Guts. Grit.
Glory. Gravel.

Meat Train Nutritional Facts

Meet the Meat Train. This USDA Prime Grade A assortment of boyz and gurl is tearing up the gravel scene like a motherfucking Certified Angus stampede.

Cocky? Hell yeah. And we've got the Rocky Mountain Oysters to back it up.

This ain't your grandpa's gravel. Talent like this is as rare as we take our steaks. And the stakes couldn't be higher.

Oh, you're sick of meat puns already? Not the first time someone's had beef with us.

We call Tulsa home. Already the crit capital of the USA. Our heartland heritage proves we are the gravel capital of the world. We are the crossroads of the burgeoning gravel race scene. Mid South. Unbound. Mother Road Gravel. Big Sugar. Tulsa is at the center of it all. If not here, where? This IS the place.

We may just be some dirty Okies. But a little dirt never hurt anyone.

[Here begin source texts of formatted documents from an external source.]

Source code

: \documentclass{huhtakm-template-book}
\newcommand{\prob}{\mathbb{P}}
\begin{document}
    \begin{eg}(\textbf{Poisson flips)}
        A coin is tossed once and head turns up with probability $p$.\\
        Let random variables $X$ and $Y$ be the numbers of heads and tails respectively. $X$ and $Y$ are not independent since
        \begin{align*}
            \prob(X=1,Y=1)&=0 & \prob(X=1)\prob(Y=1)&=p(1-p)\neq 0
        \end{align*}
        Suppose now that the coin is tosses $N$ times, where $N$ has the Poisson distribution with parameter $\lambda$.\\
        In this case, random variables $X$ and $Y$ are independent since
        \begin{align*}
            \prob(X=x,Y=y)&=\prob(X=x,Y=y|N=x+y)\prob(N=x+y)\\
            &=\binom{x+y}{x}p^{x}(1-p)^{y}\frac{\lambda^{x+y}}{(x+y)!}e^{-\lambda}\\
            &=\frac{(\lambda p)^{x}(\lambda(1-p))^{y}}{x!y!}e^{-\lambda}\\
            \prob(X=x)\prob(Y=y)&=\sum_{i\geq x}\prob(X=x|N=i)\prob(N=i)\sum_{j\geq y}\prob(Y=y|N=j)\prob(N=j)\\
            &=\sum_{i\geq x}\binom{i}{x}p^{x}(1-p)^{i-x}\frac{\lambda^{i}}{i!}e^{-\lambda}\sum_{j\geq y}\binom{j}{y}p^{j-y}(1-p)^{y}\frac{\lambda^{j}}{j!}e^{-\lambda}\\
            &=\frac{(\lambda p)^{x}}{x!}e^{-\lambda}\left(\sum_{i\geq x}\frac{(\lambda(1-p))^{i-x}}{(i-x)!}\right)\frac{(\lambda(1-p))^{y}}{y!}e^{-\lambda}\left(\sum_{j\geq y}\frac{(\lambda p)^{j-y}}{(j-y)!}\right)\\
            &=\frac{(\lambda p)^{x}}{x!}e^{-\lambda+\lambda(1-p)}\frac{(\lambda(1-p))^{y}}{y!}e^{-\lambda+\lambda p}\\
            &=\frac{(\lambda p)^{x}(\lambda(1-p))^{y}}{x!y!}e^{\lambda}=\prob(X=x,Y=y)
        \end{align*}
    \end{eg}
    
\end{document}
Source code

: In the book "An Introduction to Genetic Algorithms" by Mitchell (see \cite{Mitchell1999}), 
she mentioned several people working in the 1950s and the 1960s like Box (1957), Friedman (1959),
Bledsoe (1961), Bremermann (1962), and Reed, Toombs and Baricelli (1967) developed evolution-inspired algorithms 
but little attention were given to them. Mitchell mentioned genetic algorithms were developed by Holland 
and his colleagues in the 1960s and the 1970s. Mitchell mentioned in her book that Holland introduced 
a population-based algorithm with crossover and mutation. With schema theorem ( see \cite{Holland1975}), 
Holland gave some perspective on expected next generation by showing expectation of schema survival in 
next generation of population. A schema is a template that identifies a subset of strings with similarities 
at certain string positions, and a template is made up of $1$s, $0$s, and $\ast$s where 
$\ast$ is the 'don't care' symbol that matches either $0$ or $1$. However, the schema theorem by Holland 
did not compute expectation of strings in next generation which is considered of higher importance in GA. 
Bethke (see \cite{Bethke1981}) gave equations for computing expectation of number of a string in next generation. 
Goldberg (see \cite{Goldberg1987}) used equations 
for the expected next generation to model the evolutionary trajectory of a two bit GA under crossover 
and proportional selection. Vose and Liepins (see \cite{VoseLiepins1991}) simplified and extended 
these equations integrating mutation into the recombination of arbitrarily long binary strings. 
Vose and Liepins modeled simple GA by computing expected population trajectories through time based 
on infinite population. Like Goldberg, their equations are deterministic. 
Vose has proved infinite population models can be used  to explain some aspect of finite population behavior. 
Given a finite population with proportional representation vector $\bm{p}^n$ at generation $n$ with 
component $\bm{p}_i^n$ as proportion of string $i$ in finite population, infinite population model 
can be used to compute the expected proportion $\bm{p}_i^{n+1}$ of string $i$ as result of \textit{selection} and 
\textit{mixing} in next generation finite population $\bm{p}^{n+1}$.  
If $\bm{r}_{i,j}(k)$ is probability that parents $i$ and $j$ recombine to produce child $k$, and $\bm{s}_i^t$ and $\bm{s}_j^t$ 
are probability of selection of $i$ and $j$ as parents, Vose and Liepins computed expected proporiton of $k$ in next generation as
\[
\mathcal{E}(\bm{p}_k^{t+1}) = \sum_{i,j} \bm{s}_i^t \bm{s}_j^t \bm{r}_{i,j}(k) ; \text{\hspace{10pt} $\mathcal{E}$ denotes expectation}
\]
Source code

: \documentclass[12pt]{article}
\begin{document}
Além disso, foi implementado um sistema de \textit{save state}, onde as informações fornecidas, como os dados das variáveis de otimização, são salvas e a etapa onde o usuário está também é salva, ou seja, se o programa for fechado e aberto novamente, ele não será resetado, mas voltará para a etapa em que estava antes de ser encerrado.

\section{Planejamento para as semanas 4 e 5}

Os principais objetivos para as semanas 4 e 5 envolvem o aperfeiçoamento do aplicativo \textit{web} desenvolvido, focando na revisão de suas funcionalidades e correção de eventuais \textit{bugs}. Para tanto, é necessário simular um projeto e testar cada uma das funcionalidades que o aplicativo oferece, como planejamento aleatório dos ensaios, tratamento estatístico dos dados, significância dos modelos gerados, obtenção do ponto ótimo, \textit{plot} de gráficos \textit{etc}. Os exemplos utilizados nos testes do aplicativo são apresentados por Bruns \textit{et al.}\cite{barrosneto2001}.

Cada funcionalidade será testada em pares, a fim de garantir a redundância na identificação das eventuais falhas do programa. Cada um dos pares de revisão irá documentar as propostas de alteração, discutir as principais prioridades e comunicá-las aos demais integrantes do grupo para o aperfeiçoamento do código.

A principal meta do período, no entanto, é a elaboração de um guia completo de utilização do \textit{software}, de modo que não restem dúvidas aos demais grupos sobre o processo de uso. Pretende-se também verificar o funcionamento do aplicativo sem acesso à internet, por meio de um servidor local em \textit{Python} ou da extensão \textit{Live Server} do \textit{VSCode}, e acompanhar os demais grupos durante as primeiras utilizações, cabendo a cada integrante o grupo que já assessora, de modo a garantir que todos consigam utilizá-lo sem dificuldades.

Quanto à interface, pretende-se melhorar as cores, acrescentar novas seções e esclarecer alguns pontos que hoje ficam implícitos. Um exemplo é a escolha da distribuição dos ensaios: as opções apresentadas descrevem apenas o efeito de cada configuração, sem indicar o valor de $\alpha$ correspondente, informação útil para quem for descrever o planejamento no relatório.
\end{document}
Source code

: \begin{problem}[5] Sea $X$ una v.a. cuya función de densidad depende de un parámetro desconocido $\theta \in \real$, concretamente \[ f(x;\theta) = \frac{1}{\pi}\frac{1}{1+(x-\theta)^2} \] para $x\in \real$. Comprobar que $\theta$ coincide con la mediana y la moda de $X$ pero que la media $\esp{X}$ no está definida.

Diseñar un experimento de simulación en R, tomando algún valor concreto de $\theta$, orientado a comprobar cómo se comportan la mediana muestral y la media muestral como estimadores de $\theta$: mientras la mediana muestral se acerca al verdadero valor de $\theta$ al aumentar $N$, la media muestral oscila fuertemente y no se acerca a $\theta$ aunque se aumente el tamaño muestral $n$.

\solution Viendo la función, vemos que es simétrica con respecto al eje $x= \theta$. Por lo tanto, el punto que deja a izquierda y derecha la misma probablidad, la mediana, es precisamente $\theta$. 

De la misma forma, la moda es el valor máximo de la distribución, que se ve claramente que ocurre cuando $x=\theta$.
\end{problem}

The Meat Train chugs along hellbent on developing the sport, promoting Oklahoma gravel, and kicking ass on race day. Fiercely disciplined and ruthlessly casual. Let's knock out a century then kick back with an IPA. We don't care if your post-ride beer happens at the trendy coffee shop or under a bridge. We're drinking if you're buying.